====== INPUT ======

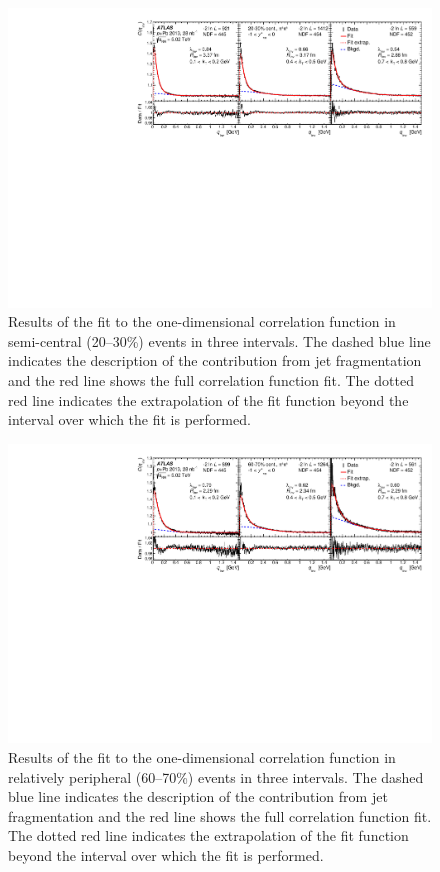 \begin{figure}[t]
\centering
\includegraphics[width=\linewidth]{Cqinv_kt_cent4_e3_kys1.pdf}
\caption{Results of the fit to the one-dimensional correlation function in semi-central (20--30\%) events in three \kt intervals.
The dashed blue line indicates the description of the contribution from jet fragmentation and the red line shows the full correlation function fit.
The dotted red line indicates the extrapolation of the fit function beyond the interval over which the fit is performed.
}
\label{fig:cqinv_cent4}
\end{figure}
\begin{figure}[t]
\centering
\includegraphics[width=\linewidth]{Cqinv_kt_cent8_e3_kys1.pdf}
\caption{Results of the fit to the one-dimensional correlation function in relatively peripheral (60--70\%) events in three \kt intervals.
The dashed blue line indicates the description of the contribution from jet fragmentation and the red line shows the full correlation function fit.
The dotted red line indicates the extrapolation of the fit function beyond the interval over which the fit is performed.
}
\label{fig:cqinv_cent8}
\end{figure}

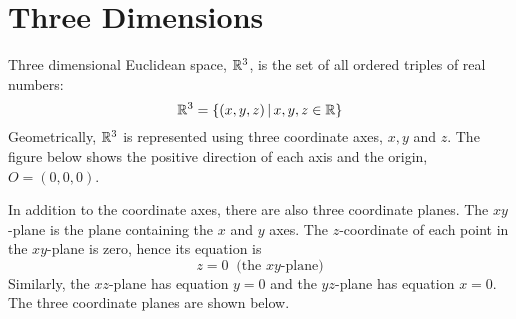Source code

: \documentclass[handout]{ximera}
\begin{document}
\section{Three Dimensions}
Three dimensional Euclidean space, $\mathbb R^3$, is the set of all ordered triples of real numbers:
\[
\mathbb R^3 = \{(x,y,z)\,|\, x,y,z \in \mathbb R \}
\]
Geometrically, $\mathbb R^3$ is represented using three coordinate axes, $x, y$ and $z$.
The figure below shows the positive direction of each axis and the origin, $O = (0,0,0)$.
\begin{image}
\end{image}
In addition to the coordinate axes, there are also three coordinate planes.  
The $xy$-plane is the plane containing the $x$ and $y$ axes.  
The $z$-coordinate of each point in the $xy$-plane is zero, hence its equation is
\[
z = 0 \;\; \text{(the $xy$-plane)}
\]
Similarly, the $xz$-plane has equation $y = 0$ and the $yz$-plane has equation $x=0$.
The three coordinate planes are shown below.
\begin{image}
\end{image}
\end{document}
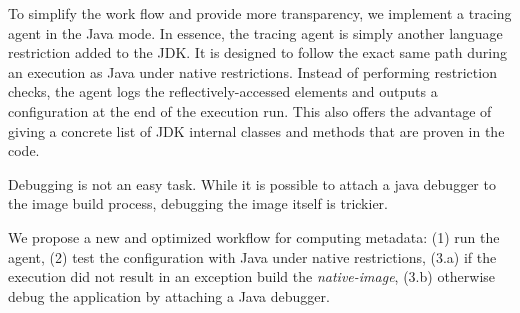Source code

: To simplify the work flow and provide more transparency, we implement a tracing agent in the Java mode. In essence, the tracing agent is simply another language restriction added to the JDK. It is designed to follow the exact same path during an execution as Java under native restrictions. Instead of performing restriction checks, the agent logs the reflectively-accessed elements and outputs a configuration at the end of the execution run.
This also offers the advantage of giving a concrete list of JDK internal classes and methods that are proven in the code.

Debugging is not an easy task. While it is possible to attach a java debugger to the image build process, debugging the image itself is trickier. 

We propose a new and optimized workflow for computing metadata: (1) run the agent, (2) test the configuration with Java under native restrictions, (3.a) if the execution did not result in an exception build the \textit{native-image}, (3.b) otherwise debug the application by attaching a Java debugger.



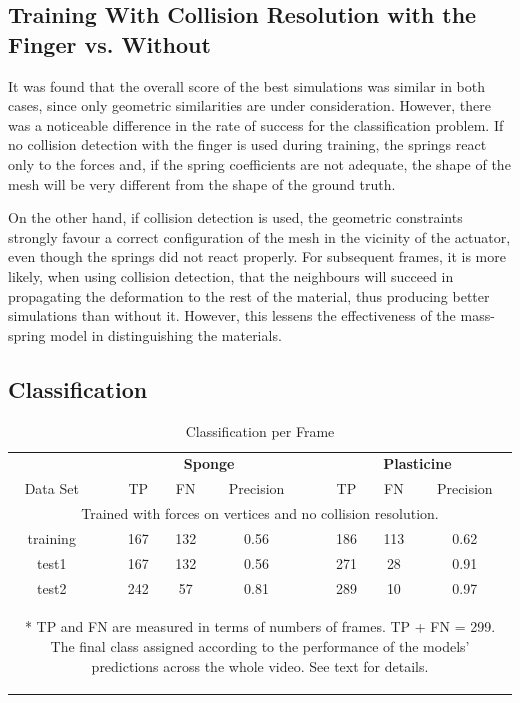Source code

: \documentclass[journal]{IEEEtran}
\begin{document}
\subsection{Training With Collision Resolution with the Finger vs. Without}
It was found that the overall score of the best simulations was similar in both cases, since only geometric similarities are under consideration.  However, there was a noticeable difference in the rate of success for the classification problem.  If no collision detection with the finger is used during training, the springs react only to the forces and, if the spring coefficients are not adequate, the shape of the mesh will be very different from the shape of the ground truth.

On the other hand, if collision detection is used, the geometric constraints strongly favour a correct configuration of the mesh in the vicinity of the actuator, even though the springs did not react properly.  For subsequent frames, it is more likely, when using collision detection, that the neighbours will succeed in propagating the deformation to the rest of the material, thus producing better simulations than without it.  However, this lessens the effectiveness of the mass-spring model in distinguishing the materials.

\subsection{Classification}

\begin{table}[!t]
\renewcommand{\arraystretch}{1.3}
\caption{Classification per Frame}
\label{tab:classperframe}
\centering
\begin{tabular}{ccccccccc}
\hline
 & & \multicolumn{3}{c}{\bfseries Sponge} & & \multicolumn{3}{c}{\bfseries Plasticine} \\
Data Set & & TP & FN & Precision & & TP & FN & Precision\\
\hline\hline
 \multicolumn{9}{c}{Trained with forces on vertices and no collision resolution.} \\
\hline
   training & & 167 & 132 & 0.56 & & 186 & 113 & 0.62 \\
   test1 & & 167 & 132 & 0.56 & & 271 & 28 & 0.91 \\
   test2 & & 242 & 57 & 0.81 & & 289 & 10 & 0.97 \\ 
\hline
\multicolumn{9}{p{0.9\columnwidth}}{\begin{footnotesize}* TP and FN are measured in terms of numbers of frames. TP + FN = 299.  The final class assigned according to the performance of the models' predictions across the whole video. See text for details. \end{footnotesize}}
\end{tabular}
\end{table}
\end{document}
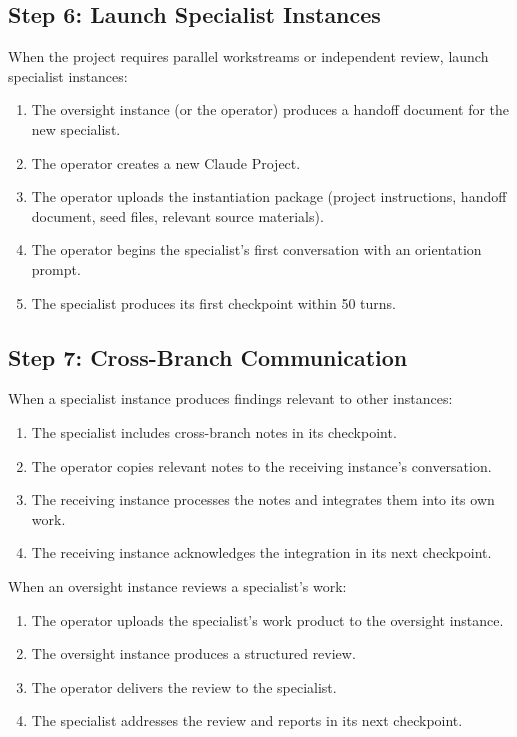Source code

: \documentclass[11pt,a4paper]{article}
\begin{document}
\subsection{Step 6: Launch Specialist Instances}

When the project requires parallel workstreams or independent review, launch specialist instances:

\begin{enumerate}[leftmargin=2em]
    \item The oversight instance (or the operator) produces a handoff document for the new specialist.
    \item The operator creates a new Claude Project.
    \item The operator uploads the instantiation package (project instructions, handoff document, seed files, relevant source materials).
    \item The operator begins the specialist's first conversation with an orientation prompt.
    \item The specialist produces its first checkpoint within 50 turns.
\end{enumerate}

\subsection{Step 7: Cross-Branch Communication}

When a specialist instance produces findings relevant to other instances:

\begin{enumerate}[leftmargin=2em]
    \item The specialist includes cross-branch notes in its checkpoint.
    \item The operator copies relevant notes to the receiving instance's conversation.
    \item The receiving instance processes the notes and integrates them into its own work.
    \item The receiving instance acknowledges the integration in its next checkpoint.
\end{enumerate}

When an oversight instance reviews a specialist's work:

\begin{enumerate}[leftmargin=2em]
    \item The operator uploads the specialist's work product to the oversight instance.
    \item The oversight instance produces a structured review.
    \item The operator delivers the review to the specialist.
    \item The specialist addresses the review and reports in its next checkpoint.
\end{enumerate}
\end{document}
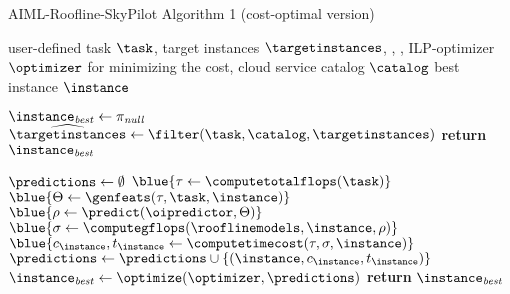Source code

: \documentclass[runningheads]{llncs}
\begin{document}
\begin{algorithm}[h]
	\caption{AIML-Roofline-SkyPilot Algorithm 1 (cost-optimal version)}
	\label{alg:aiml-roofline-skypilot-1}
	\begin{algorithmic}[1]
		\Require user-defined task $\task$, target instances $\targetinstances$, , , ILP-optimizer $\optimizer$ for minimizing the cost, cloud service catalog $\catalog$
		\Ensure best instance $\instance$%
		
		\State $\instance_{\it best} \gets \pi_{\it null}$
		\State $\widehat{\targetinstances} \gets \filter(\task, \catalog, \targetinstances)$
		\If{$\widehat{\targetinstances}$ = $\emptyset$}
		\State \textbf{return} $\instance_{\it best}$
		\EndIf
		
		\State $\predictions \gets \emptyset$
		\State $\blue{\tau \gets \computetotalflops(\task)}$
		\ForAll{$\instance \in \widehat{\targetinstances}$}
		\State $\blue{\Theta \gets \genfeats(\tau, \task, \instance)}$
		\State $\blue{\rho \gets \predict(\oipredictor, \Theta)}$
		\State $\blue{\sigma \gets \computegflops(\rooflinemodels, \instance, \rho)}$
		\State $\blue{c_\instance, t_\instance \gets \computetimecost(\tau, \sigma, \instance)}$
		\State $\predictions \gets \predictions \cup \{(\instance, c_\instance, t_\instance)\}$
		\EndFor
		\State $\instance_{\it best}  \gets \optimize(\optimizer, \predictions)$
		\State \textbf{return} $\instance_{\it best}$%
	\end{algorithmic}
\end{algorithm}
\end{document}
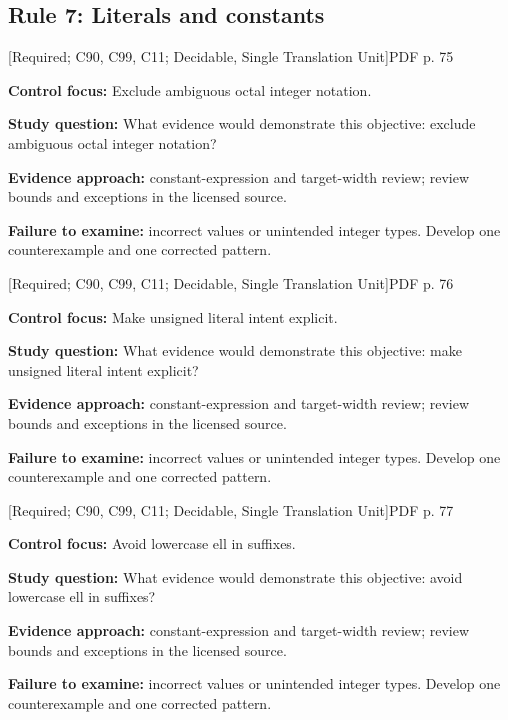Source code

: \documentclass[10pt,letterpaper]{article}
\begin{document}
\subsection{Rule 7: Literals and constants}
 \textsf{\footnotesize [Required; C90, C99, C11; Decidable, Single Translation Unit]}\hfill{\footnotesize PDF p. 75}\par
\textbf{Control focus:} Exclude ambiguous octal integer notation.\par
\textbf{Study question:} What evidence would demonstrate this objective: exclude ambiguous octal integer notation?\par
\textbf{Evidence approach:} constant-expression and target-width review; review bounds and exceptions in the licensed source.\par
\textbf{Failure to examine:} incorrect values or unintended integer types. Develop one counterexample and one corrected pattern.\par
\smallskip
{}
 \textsf{\footnotesize [Required; C90, C99, C11; Decidable, Single Translation Unit]}\hfill{\footnotesize PDF p. 76}\par
\textbf{Control focus:} Make unsigned literal intent explicit.\par
\textbf{Study question:} What evidence would demonstrate this objective: make unsigned literal intent explicit?\par
\textbf{Evidence approach:} constant-expression and target-width review; review bounds and exceptions in the licensed source.\par
\textbf{Failure to examine:} incorrect values or unintended integer types. Develop one counterexample and one corrected pattern.\par
\smallskip
{}
 \textsf{\footnotesize [Required; C90, C99, C11; Decidable, Single Translation Unit]}\hfill{\footnotesize PDF p. 77}\par
\textbf{Control focus:} Avoid lowercase ell in suffixes.\par
\textbf{Study question:} What evidence would demonstrate this objective: avoid lowercase ell in suffixes?\par
\textbf{Evidence approach:} constant-expression and target-width review; review bounds and exceptions in the licensed source.\par
\textbf{Failure to examine:} incorrect values or unintended integer types. Develop one counterexample and one corrected pattern.\par
\end{document}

======

- YOUR OBJECTIVE:
Every line of the listing that holds the word "blue" is to be found and copied.

- RESPONSE AREA:
The dashed blue line indicates the description of the contribution from jet fragmentation and the red line shows the full correlation function fit.
The dashed blue line indicates the description of the contribution from jet fragmentation and the red line shows the full correlation function fit.
		\State $\blue{\tau \gets \computetotalflops(\task)}$
		\State $\blue{\Theta \gets \genfeats(\tau, \task, \instance)}$
		\State $\blue{\rho \gets \predict(\oipredictor, \Theta)}$
		\State $\blue{\sigma \gets \computegflops(\rooflinemodels, \instance, \rho)}$
		\State $\blue{c_\instance, t_\instance \gets \computetimecost(\tau, \sigma, \instance)}$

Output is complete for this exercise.